■ EXERCISE REQUIREMENTS ■
What you return must match the entries word for word, minus the pictures.

■ DATA SHOWN ■

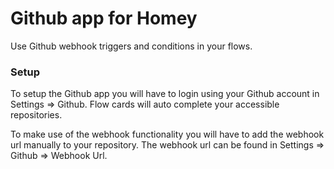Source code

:# Github app for Homey

Use Github webhook triggers and conditions in your flows.

### Setup
To setup the Github app you will have to login using your Github account in Settings => Github. Flow cards will auto complete your accessible repositories.

To make use of the webhook functionality you will have to add the webhook url manually to your repository.
The webhook url can be found in Settings => Github => Webhook Url. 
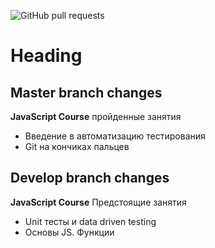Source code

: ![GitHub pull requests](https://img.shields.io/github/issues-pr/Perchishka/Otus_2021-02_pertseva?style=plastic)

# Heading

## Master branch changes

**JavaScript Course** пройденные занятия

<ul>
  <li>Введение в автоматизацию тестирования </li>
  <li>Git на кончиках пальцев </li>

</ul>

## Develop branch changes

**JavaScript Course** Предстоящие занятия 

<ul>
  <li>Unit тесты и data driven testing</li>
  <li>Основы JS. Функции</li>
</ul>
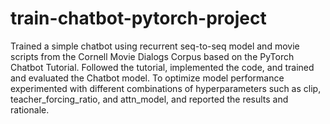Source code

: # train-chatbot-pytorch-project
Trained a simple chatbot using recurrent seq-to-seq model and movie scripts from the Cornell Movie Dialogs Corpus based on the PyTorch Chatbot Tutorial. Followed the tutorial, implemented the code, and trained and evaluated the Chatbot model. To optimize model performance experimented with different combinations of hyperparameters such as clip, teacher_forcing_ratio, and attn_model, and reported the results and rationale.
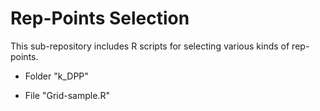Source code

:# Rep-Points Selection
This sub-repository includes R scripts for selecting various kinds of rep-points. 

- Folder "k_DPP"

  
- File "Grid-sample.R" 
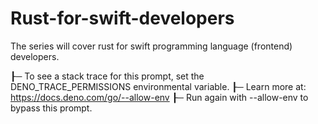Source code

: # Rust-for-swift-developers
The series will cover rust for swift programming language (frontend) developers.

┠─ To see a stack trace for this prompt, set the DENO_TRACE_PERMISSIONS environmental variable.
┠─ Learn more at: https://docs.deno.com/go/--allow-env
┠─ Run again with --allow-env to bypass this prompt.
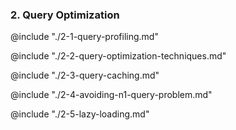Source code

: ### 2. Query Optimization

@include "./2-1-query-profiling.md"

@include "./2-2-query-optimization-techniques.md"

@include "./2-3-query-caching.md"

@include "./2-4-avoiding-n1-query-problem.md"

@include "./2-5-lazy-loading.md"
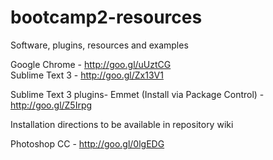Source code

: bootcamp2-resources
===================

Software, plugins, resources and examples


Google Chrome - http://goo.gl/uUztCG <br />
Sublime Text 3 - http://goo.gl/Zx13V1

Sublime Text 3 plugins-
Emmet (Install via Package Control) - http://goo.gl/Z5Irpg

Installation directions to be available in repository wiki

Photoshop CC - http://goo.gl/0lgEDG
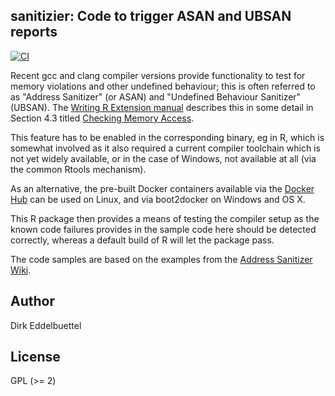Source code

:## sanitizier: Code to trigger ASAN and UBSAN reports

[![CI](https://github.com/eddelbuettel/sanitizers/workflows/ci/badge.svg)](https://github.com/eddelbuettel/sanitizers/actions?query=workflow%3Aci)

Recent gcc and clang compiler versions provide functionality to test for
memory violations and other undefined behaviour; this is often referred to as
"Address Sanitizer" (or ASAN) and "Undefined Behaviour Sanitizer" (UBSAN).
The [Writing R Extension
manual](http://cran.r-project.org/doc/manuals/r-release/R-exts.html)
describes this in some detail in Section 4.3 titled 
[Checking Memory Access](http://cran.r-project.org/doc/manuals/r-release/R-exts.html#Checking-memory-access).

This feature has to be enabled in the corresponding binary, eg in R, which
is somewhat involved as it also required a current compiler toolchain which 
is not yet widely available, or in the case of Windows, not available at all
(via the common Rtools mechanism).

As an alternative, the pre-built Docker containers available via the [Docker Hub](
https://registry.hub.docker.com/u/eddelbuettel/docker-debian-r/) can be used
on Linux, and via boot2docker on Windows and OS X.

This R package then provides a means of testing the compiler setup as the
known code failures provides in the sample code here should be detected
correctly, whereas a default build of R will let the package pass.

The code samples are based on the examples from the [Address Sanitizer
Wiki](https://code.google.com/p/address-sanitizer/wiki/AddressSanitizer).

## Author

Dirk Eddelbuettel

## License

GPL (>= 2)

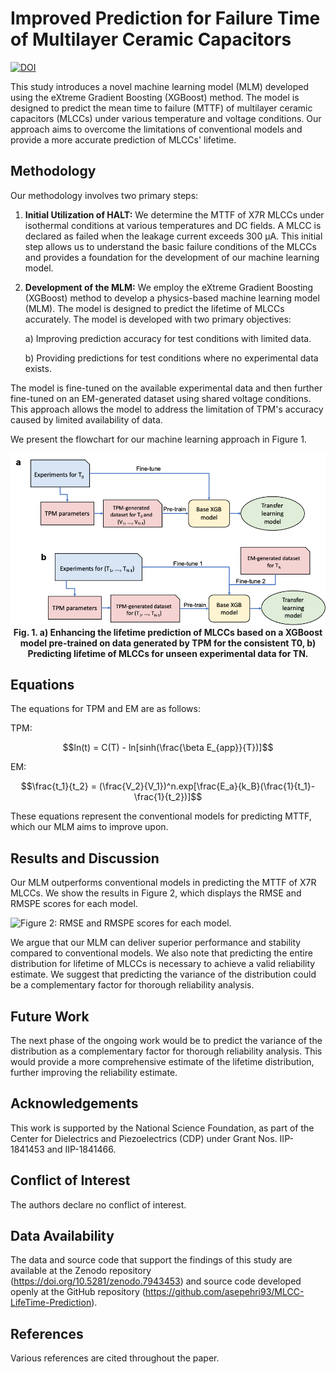 # Improved Prediction for Failure Time of Multilayer Ceramic Capacitors
[![DOI](https://zenodo.org/badge/625665396.svg)](https://zenodo.org/badge/latestdoi/625665396)

This study introduces a novel machine learning model (MLM) developed using the eXtreme Gradient Boosting (XGBoost) method. The model is designed to predict the mean time to failure (MTTF) of multilayer ceramic capacitors (MLCCs) under various temperature and voltage conditions. Our approach aims to overcome the limitations of conventional models and provide a more accurate prediction of MLCCs' lifetime.

## Methodology

Our methodology involves two primary steps:

1. **Initial Utilization of HALT:** We determine the MTTF of X7R MLCCs under isothermal conditions at various temperatures and DC fields. A MLCC is declared as failed when the leakage current exceeds 300 µA. This initial step allows us to understand the basic failure conditions of the MLCCs and provides a foundation for the development of our machine learning model.

2. **Development of the MLM:** We employ the eXtreme Gradient Boosting (XGBoost) method to develop a physics-based machine learning model (MLM). The model is designed to predict the lifetime of MLCCs accurately. The model is developed with two primary objectives:

    a) Improving prediction accuracy for test conditions with limited data.
   
    b) Providing predictions for test conditions where no experimental data exists.

The model is fine-tuned on the available experimental data and then further fine-tuned on an EM-generated dataset using shared voltage conditions. This approach allows the model to address the limitation of TPM's accuracy caused by limited availability of data.

We present the flowchart for our machine learning approach in Figure 1.

<div align="center">
  <img src="resources/flowchart.png" alt="Flowchart illustrating the machine learning approach used in this study." width="800px">
</div>

<div align="center"><strong>Fig. 1. a) Enhancing the lifetime prediction of MLCCs based on a XGBoost model pre-trained on data generated by TPM for the consistent T0, b) Predicting lifetime of MLCCs for unseen experimental data for TN.</strong></div>


## Equations

The equations for TPM and EM are as follows:

TPM:

$$ln(t) = C(T) - ln[sinh(\frac{\beta E_{app}}{T})]$$


EM:

$$\frac{t_1}{t_2} = (\frac{V_2}{V_1})^n.exp[\frac{E_a}{k_B}(\frac{1}{t_1}-\frac{1}{t_2})]$$

These equations represent the conventional models for predicting MTTF, which our MLM aims to improve upon.

## Results and Discussion

Our MLM outperforms conventional models in predicting the MTTF of X7R MLCCs. We show the results in Figure 2, which displays the RMSE and RMSPE scores for each model. 

![Figure 2: RMSE and RMSPE scores for each model.](figure2.png)

We argue that our MLM can deliver superior performance and stability compared to conventional models. We also note that predicting the entire distribution for lifetime of MLCCs is necessary to achieve a valid reliability estimate. We suggest that predicting the variance of the distribution could be a complementary factor for thorough reliability analysis. 

## Future Work

The next phase of the ongoing work would be to predict the variance of the distribution as a complementary factor for thorough reliability analysis. This would provide a more comprehensive estimate of the lifetime distribution, further improving the reliability estimate.

## Acknowledgements

This work is supported by the National Science Foundation, as part of the Center for Dielectrics and Piezoelectrics (CDP) under Grant Nos. IIP-1841453 and IIP-1841466.

## Conflict of Interest

The authors declare no conflict of interest.

## Data Availability

The data and source code that support the findings of this study are available at the Zenodo repository (https://doi.org/10.5281/zenodo.7943453) and source code developed openly at the GitHub repository (https://github.com/asepehri93/MLCC-LifeTime-Prediction).

## References

Various references are cited throughout the paper.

■ RESPONSE TO THIS EXERCISE ■
Source code

:# Github app for Homey

Use Github webhook triggers and conditions in your flows.

### Setup
To setup the Github app you will have to login using your Github account in Settings => Github. Flow cards will auto complete your accessible repositories.

To make use of the webhook functionality you will have to add the webhook url manually to your repository.
The webhook url can be found in Settings => Github => Webhook Url. 
Source code

: ![GitHub pull requests](https://img.shields.io/github/issues-pr/Perchishka/Otus_2021-02_pertseva?style=plastic)

# Heading

## Master branch changes

**JavaScript Course** пройденные занятия

<ul>
  <li>Введение в автоматизацию тестирования </li>
  <li>Git на кончиках пальцев </li>

</ul>

## Develop branch changes

**JavaScript Course** Предстоящие занятия 

<ul>
  <li>Unit тесты и data driven testing</li>
  <li>Основы JS. Функции</li>
</ul>
Source code

: # train-chatbot-pytorch-project
Trained a simple chatbot using recurrent seq-to-seq model and movie scripts from the Cornell Movie Dialogs Corpus based on the PyTorch Chatbot Tutorial. Followed the tutorial, implemented the code, and trained and evaluated the Chatbot model. To optimize model performance experimented with different combinations of hyperparameters such as clip, teacher_forcing_ratio, and attn_model, and reported the results and rationale.
Source code

:# Rep-Points Selection
This sub-repository includes R scripts for selecting various kinds of rep-points. 

- Folder "k_DPP"

  
- File "Grid-sample.R" 
Source code

: # Rust-for-swift-developers
The series will cover rust for swift programming language (frontend) developers.

┠─ To see a stack trace for this prompt, set the DENO_TRACE_PERMISSIONS environmental variable.
┠─ Learn more at: https://docs.deno.com/go/--allow-env
┠─ Run again with --allow-env to bypass this prompt.
Source code

: ### 2. Query Optimization

@include "./2-1-query-profiling.md"

@include "./2-2-query-optimization-techniques.md"

@include "./2-3-query-caching.md"

@include "./2-4-avoiding-n1-query-problem.md"

@include "./2-5-lazy-loading.md"
Source code

: bootcamp2-resources
===================

Software, plugins, resources and examples


Google Chrome - http://goo.gl/uUztCG <br />
Sublime Text 3 - http://goo.gl/Zx13V1

Sublime Text 3 plugins-
Emmet (Install via Package Control) - http://goo.gl/Z5Irpg

Installation directions to be available in repository wiki

Photoshop CC - http://goo.gl/0lgEDG
Source code

:## sanitizier: Code to trigger ASAN and UBSAN reports

[![CI](https://github.com/eddelbuettel/sanitizers/workflows/ci/badge.svg)](https://github.com/eddelbuettel/sanitizers/actions?query=workflow%3Aci)

Recent gcc and clang compiler versions provide functionality to test for
memory violations and other undefined behaviour; this is often referred to as
"Address Sanitizer" (or ASAN) and "Undefined Behaviour Sanitizer" (UBSAN).
The [Writing R Extension
manual](http://cran.r-project.org/doc/manuals/r-release/R-exts.html)
describes this in some detail in Section 4.3 titled 
[Checking Memory Access](http://cran.r-project.org/doc/manuals/r-release/R-exts.html#Checking-memory-access).

This feature has to be enabled in the corresponding binary, eg in R, which
is somewhat involved as it also required a current compiler toolchain which 
is not yet widely available, or in the case of Windows, not available at all
(via the common Rtools mechanism).

As an alternative, the pre-built Docker containers available via the [Docker Hub](
https://registry.hub.docker.com/u/eddelbuettel/docker-debian-r/) can be used
on Linux, and via boot2docker on Windows and OS X.

This R package then provides a means of testing the compiler setup as the
known code failures provides in the sample code here should be detected
correctly, whereas a default build of R will let the package pass.

The code samples are based on the examples from the [Address Sanitizer
Wiki](https://code.google.com/p/address-sanitizer/wiki/AddressSanitizer).

## Author

Dirk Eddelbuettel

## License

GPL (>= 2)

 # Improved Prediction for Failure Time of Multilayer Ceramic Capacitors
[![DOI](https://zenodo.org/badge/625665396.svg)](https://zenodo.org/badge/latestdoi/625665396)

This study introduces a novel machine learning model (MLM) developed using the eXtreme Gradient Boosting (XGBoost) method. The model is designed to predict the mean time to failure (MTTF) of multilayer ceramic capacitors (MLCCs) under various temperature and voltage conditions. Our approach aims to overcome the limitations of conventional models and provide a more accurate prediction of MLCCs' lifetime.

## Methodology

Our methodology involves two primary steps:

1. **Initial Utilization of HALT:** We determine the MTTF of X7R MLCCs under isothermal conditions at various temperatures and DC fields. A MLCC is declared as failed when the leakage current exceeds 300 µA. This initial step allows us to understand the basic failure conditions of the MLCCs and provides a foundation for the development of our machine learning model.

2. **Development of the MLM:** We employ the eXtreme Gradient Boosting (XGBoost) method to develop a physics-based machine learning model (MLM). The model is designed to predict the lifetime of MLCCs accurately. The model is developed with two primary objectives:

    a) Improving prediction accuracy for test conditions with limited data.
   
    b) Providing predictions for test conditions where no experimental data exists.

The model is fine-tuned on the available experimental data and then further fine-tuned on an EM-generated dataset using shared voltage conditions. This approach allows the model to address the limitation of TPM's accuracy caused by limited availability of data.

We present the flowchart for our machine learning approach in Figure 1.

<div align="center">
  <img src="resources/flowchart.png" alt="Flowchart illustrating the machine learning approach used in this study." width="800px">
</div>

<div align="center"><strong>Fig. 1. a) Enhancing the lifetime prediction of MLCCs based on a XGBoost model pre-trained on data generated by TPM for the consistent T0, b) Predicting lifetime of MLCCs for unseen experimental data for TN.</strong></div>


## Equations

The equations for TPM and EM are as follows:

TPM:

$$ln(t) = C(T) - ln[sinh(\frac{\beta E_{app}}{T})]$$


EM:

$$\frac{t_1}{t_2} = (\frac{V_2}{V_1})^n.exp[\frac{E_a}{k_B}(\frac{1}{t_1}-\frac{1}{t_2})]$$

These equations represent the conventional models for predicting MTTF, which our MLM aims to improve upon.

## Results and Discussion

Our MLM outperforms conventional models in predicting the MTTF of X7R MLCCs. We show the results in Figure 2, which displays the RMSE and RMSPE scores for each model. 

![Figure 2: RMSE and RMSPE scores for each model.](figure2.png)

We argue that our MLM can deliver superior performance and stability compared to conventional models. We also note that predicting the entire distribution for lifetime of MLCCs is necessary to achieve a valid reliability estimate. We suggest that predicting the variance of the distribution could be a complementary factor for thorough reliability analysis. 

## Future Work

The next phase of the ongoing work would be to predict the variance of the distribution as a complementary factor for thorough reliability analysis. This would provide a more comprehensive estimate of the lifetime distribution, further improving the reliability estimate.

## Acknowledgements

This work is supported by the National Science Foundation, as part of the Center for Dielectrics and Piezoelectrics (CDP) under Grant Nos. IIP-1841453 and IIP-1841466.

## Conflict of Interest

The authors declare no conflict of interest.

## Data Availability

The data and source code that support the findings of this study are available at the Zenodo repository (https://doi.org/10.5281/zenodo.7943453) and source code developed openly at the GitHub repository (https://github.com/asepehri93/MLCC-LifeTime-Prediction).

## References

Various references are cited throughout the paper.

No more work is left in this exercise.